## Work task
Your task is to filter the data below down to the lines holding "Zoottelkeeper".

BEGIN Given data

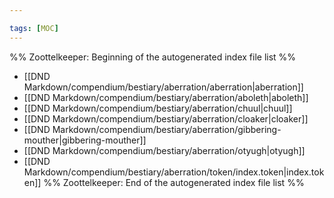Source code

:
 ```yaml
---

tags: [MOC]
---
```

%% Zoottelkeeper: Beginning of the autogenerated index file list  %%
-  [[DND Markdown/compendium/bestiary/aberration/aberration|aberration]]
-  [[DND Markdown/compendium/bestiary/aberration/aboleth|aboleth]]
-  [[DND Markdown/compendium/bestiary/aberration/chuul|chuul]]
-  [[DND Markdown/compendium/bestiary/aberration/cloaker|cloaker]]
-  [[DND Markdown/compendium/bestiary/aberration/gibbering-mouther|gibbering-mouther]]
-  [[DND Markdown/compendium/bestiary/aberration/otyugh|otyugh]]
-  [[DND Markdown/compendium/bestiary/aberration/token/index.token|index.token]]
%% Zoottelkeeper: End of the autogenerated index file list  %%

END Given data

## Output for this exercise
%% Zoottelkeeper: Beginning of the autogenerated index file list  %%
%% Zoottelkeeper: End of the autogenerated index file list  %%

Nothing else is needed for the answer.